PROMPT
Please print every line from the one containing "1. Klik op de Adobe" through the last line of the records below, exactly as written and nothing more.

DATA FOR THE TASK
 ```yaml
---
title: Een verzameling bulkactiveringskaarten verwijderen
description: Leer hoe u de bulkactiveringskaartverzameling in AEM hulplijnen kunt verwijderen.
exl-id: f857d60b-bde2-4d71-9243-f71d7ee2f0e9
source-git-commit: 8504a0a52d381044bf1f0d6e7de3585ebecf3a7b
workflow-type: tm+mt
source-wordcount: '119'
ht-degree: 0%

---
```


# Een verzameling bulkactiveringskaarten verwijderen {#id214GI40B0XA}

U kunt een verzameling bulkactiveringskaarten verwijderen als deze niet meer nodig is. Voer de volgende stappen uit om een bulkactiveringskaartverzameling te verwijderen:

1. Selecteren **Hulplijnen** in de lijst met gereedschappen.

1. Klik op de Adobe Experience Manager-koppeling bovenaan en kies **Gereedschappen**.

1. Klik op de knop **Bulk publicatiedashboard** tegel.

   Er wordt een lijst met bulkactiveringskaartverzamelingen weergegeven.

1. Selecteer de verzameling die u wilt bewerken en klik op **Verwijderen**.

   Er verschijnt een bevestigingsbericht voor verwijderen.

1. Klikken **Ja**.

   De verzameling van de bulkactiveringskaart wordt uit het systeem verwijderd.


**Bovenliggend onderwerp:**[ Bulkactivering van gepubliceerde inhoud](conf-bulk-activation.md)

RESPONSE
1. Klik op de Adobe Experience Manager-koppeling bovenaan en kies **Gereedschappen**.

1. Klik op de knop **Bulk publicatiedashboard** tegel.

   Er wordt een lijst met bulkactiveringskaartverzamelingen weergegeven.

1. Selecteer de verzameling die u wilt bewerken en klik op **Verwijderen**.

   Er verschijnt een bevestigingsbericht voor verwijderen.

1. Klikken **Ja**.

   De verzameling van de bulkactiveringskaart wordt uit het systeem verwijderd.


**Bovenliggend onderwerp:**[ Bulkactivering van gepubliceerde inhoud](conf-bulk-activation.md)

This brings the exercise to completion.